Pelabuhan Ambon Bakal Punya Terminal Penumpang Baru Nan Megah
potretmaluku.id – PT Pelabuhan Indonesia (Persero) atau Pelindo memulai pembangunan Terminal Penumpang baru di Pelabuhan Yos Sudarso Ambon pada Kamis (31/7/2025).
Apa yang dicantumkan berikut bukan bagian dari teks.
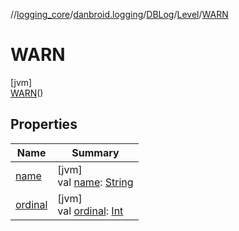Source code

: //[logging_core](../../../../../index.md)/[danbroid.logging](../../../index.md)/[DBLog](../../index.md)/[Level](../index.md)/[WARN](index.md)

# WARN

[jvm]\
[WARN](index.md)()

## Properties

| Name | Summary |
|---|---|
| [name](../-t-r-a-c-e/index.md#-372974862%2FProperties%2F2127839086) | [jvm]<br>val [name](../-t-r-a-c-e/index.md#-372974862%2FProperties%2F2127839086): [String](https://kotlinlang.org/api/latest/jvm/stdlib/kotlin/-string/index.html) |
| [ordinal](../-t-r-a-c-e/index.md#-739389684%2FProperties%2F2127839086) | [jvm]<br>val [ordinal](../-t-r-a-c-e/index.md#-739389684%2FProperties%2F2127839086): [Int](https://kotlinlang.org/api/latest/jvm/stdlib/kotlin/-int/index.html) |
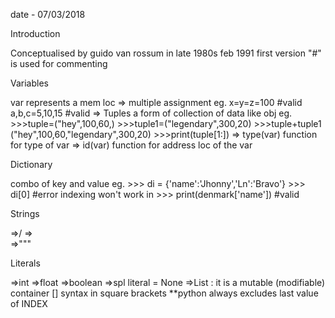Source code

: date - 07/03/2018

Introduction

Conceptualised by guido van rossum in late 1980s
feb 1991 first version
"#" is used for commenting

Variables

var represents a mem loc
=> multiple assignment
   eg. x=y=z=100 #valid
       a,b,c=5,10,15  #valid
=> Tuples
   a form of collection of data like obj 
   eg. >>>tuple=("hey",100,60,)
       >>>tuple1=("legendary",300,20)
       >>>tuple+tuple1
       ("hey",100,60,"legendary",300,20)
       >>>print(tuple[1:])
=>  type(var) function for type of var
=>  id(var) function for address loc of the var

Dictionary

combo of key and value
eg. >>> di = {'name':'Jhonny','Ln':'Bravo'}
    >>> di[0] #error indexing won't work in 
    >>> print(denmark['name']) #valid

Strings

=>/
=>\
=>"""

Literals

=>int
=>float
=>boolean
=>spl literal = None
=>List : it is a mutable (modifiable) container 
         [] syntax in square brackets
         **python always excludes last value of INDEX



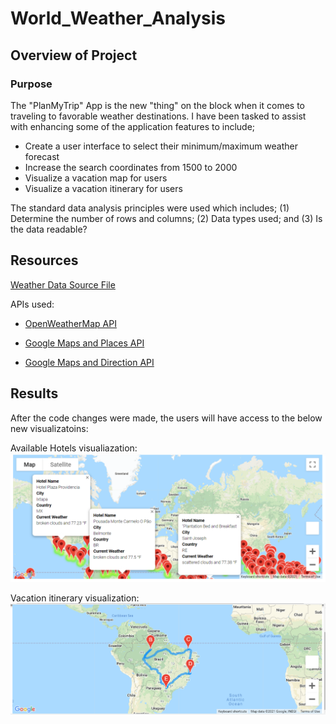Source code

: # World_Weather_Analysis

## Overview of Project

### Purpose

The "PlanMyTrip" App is the new "thing" on the block when it comes to traveling to favorable weather destinations.  I have been tasked
to assist with enhancing some of the application features to include;

- Create a user interface to select their minimum/maximum weather forecast
- Increase the search coordinates from 1500 to 2000
- Visualize a vacation map for users
- Visualize a vacation itinerary for users

The standard data analysis principles were used which includes; (1) Determine the number of rows and columns; 
(2) Data types used; and (3) Is the data readable?

## Resources

[Weather Data Source File](https://github.com/SheaButta/World_Weather_Analysis/blob/main/Weather_Database/WeatherPy_Database.csv)

APIs used:

  - [OpenWeatherMap API](https://openweathermap.org/current)

  - [Google Maps and Places API](https://developers.google.com/maps/documentation/places/web-service/search)

  - [Google Maps and Direction API](https://developers.google.com/maps/documentation/directions/overview)

## Results

After the code changes were made, the users will have access to the below new visualizatoins:

Available Hotels visualiazation:
![](https://github.com/SheaButta/World_Weather_Analysis/blob/main/Vacation_Search/WeatherPy_vacation_map.png)

Vacation itinerary visualization:
![](https://github.com/SheaButta/World_Weather_Analysis/blob/main/Vacation_Itinerary/WeatherPy_travel_map.png)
Langkah ini menandai komitmen perseroan dalam memperkuat konektivitas nasional, khususnya di Kawasan Timur Indonesia (KTI).
Acara peletakan batu pertama dihadiri oleh jajaran penting di Maluku, di antaranya Gubernur Maluku Hendrik Lewerissa, Wakil Gubernur Maluku Abdullah Vanath, dan Wali Kota Ambon Bodewin M. Wattimena, beserta unsur Forum Koordinasi Pimpinan Daerah (Forkopimda) Maluku dan Kota Ambon.
Dari pihak Pelindo, hadir Wakil Direktur Utama Hambra Samal, Executive Director 4 Pelindo Regional 4 Abdul Azis, Direktur Sumber Daya Manusia (SDM) PT Pelindo Jasa Maritim Rachmat Prayogi, Group Head Manajemen Risiko, Tata Kelola, dan Kepatuhan Pelindo Usman Saroni, Division Head Teknik Pelindo Regional 4 Debby Duakaju, serta General Manager Pelindo Regional 4 Ambon Zahlan.
Dalam sambutannya, Gubernur Maluku Hendrik Lewerissa menegaskan bahwa transportasi laut adalah urat nadi kehidupan masyarakat Maluku. Sebagai daerah kepulauan dengan lebih dari 90 persen wilayahnya terdiri dari laut, mobilitas barang dan manusia, distribusi logistik, hingga interaksi sosial dan ekonomi sangat bergantung pada moda transportasi ini.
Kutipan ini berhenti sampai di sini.